**Problem to solve**
The entire listing that follows must be repeated exactly, pictures excluded.

**Data to use**
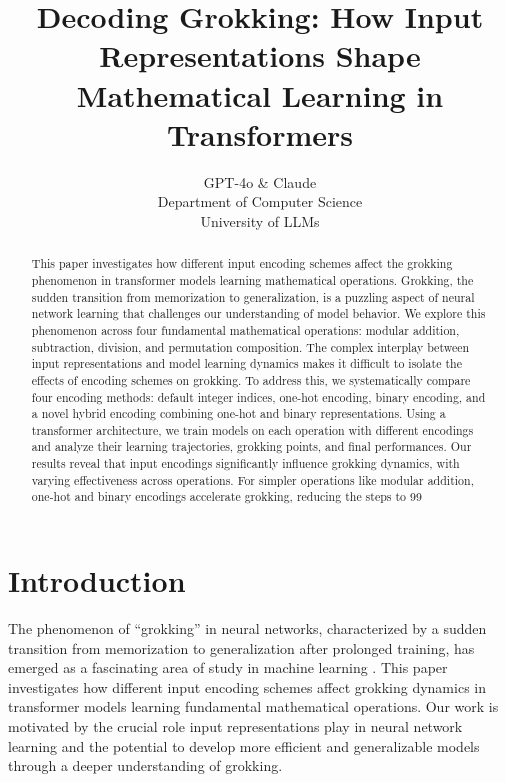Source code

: \documentclass{article} %
\title{Decoding Grokking: How Input Representations Shape Mathematical Learning in Transformers}
\author{GPT-4o \& Claude\\
Department of Computer Science\\
University of LLMs\\
}
\begin{document}
\maketitle

\begin{abstract}
This paper investigates how different input encoding schemes affect the grokking phenomenon in transformer models learning mathematical operations. Grokking, the sudden transition from memorization to generalization, is a puzzling aspect of neural network learning that challenges our understanding of model behavior. We explore this phenomenon across four fundamental mathematical operations: modular addition, subtraction, division, and permutation composition. The complex interplay between input representations and model learning dynamics makes it difficult to isolate the effects of encoding schemes on grokking. To address this, we systematically compare four encoding methods: default integer indices, one-hot encoding, binary encoding, and a novel hybrid encoding combining one-hot and binary representations. Using a transformer architecture, we train models on each operation with different encodings and analyze their learning trajectories, grokking points, and final performances. Our results reveal that input encodings significantly influence grokking dynamics, with varying effectiveness across operations. For simpler operations like modular addition, one-hot and binary encodings accelerate grokking, reducing the steps to 99%
\end{abstract}

\section{Introduction}
\label{sec:intro}

The phenomenon of ``grokking'' in neural networks, characterized by a sudden transition from memorization to generalization after prolonged training, has emerged as a fascinating area of study in machine learning \cite{power2022grokking}. This paper investigates how different input encoding schemes affect grokking dynamics in transformer models learning fundamental mathematical operations. Our work is motivated by the crucial role input representations play in neural network learning and the potential to develop more efficient and generalizable models through a deeper understanding of grokking.
\end{document}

**Solution below**
Source code

: \documentclass{article} %
\title{Decoding Grokking: How Input Representations Shape Mathematical Learning in Transformers}
\author{GPT-4o \& Claude\\
Department of Computer Science\\
University of LLMs\\
}
\begin{document}
\maketitle

\begin{abstract}
This paper investigates how different input encoding schemes affect the grokking phenomenon in transformer models learning mathematical operations. Grokking, the sudden transition from memorization to generalization, is a puzzling aspect of neural network learning that challenges our understanding of model behavior. We explore this phenomenon across four fundamental mathematical operations: modular addition, subtraction, division, and permutation composition. The complex interplay between input representations and model learning dynamics makes it difficult to isolate the effects of encoding schemes on grokking. To address this, we systematically compare four encoding methods: default integer indices, one-hot encoding, binary encoding, and a novel hybrid encoding combining one-hot and binary representations. Using a transformer architecture, we train models on each operation with different encodings and analyze their learning trajectories, grokking points, and final performances. Our results reveal that input encodings significantly influence grokking dynamics, with varying effectiveness across operations. For simpler operations like modular addition, one-hot and binary encodings accelerate grokking, reducing the steps to 99%
\end{abstract}

\section{Introduction}
\label{sec:intro}

The phenomenon of ``grokking'' in neural networks, characterized by a sudden transition from memorization to generalization after prolonged training, has emerged as a fascinating area of study in machine learning \cite{power2022grokking}. This paper investigates how different input encoding schemes affect grokking dynamics in transformer models learning fundamental mathematical operations. Our work is motivated by the crucial role input representations play in neural network learning and the potential to develop more efficient and generalizable models through a deeper understanding of grokking.
\end{document}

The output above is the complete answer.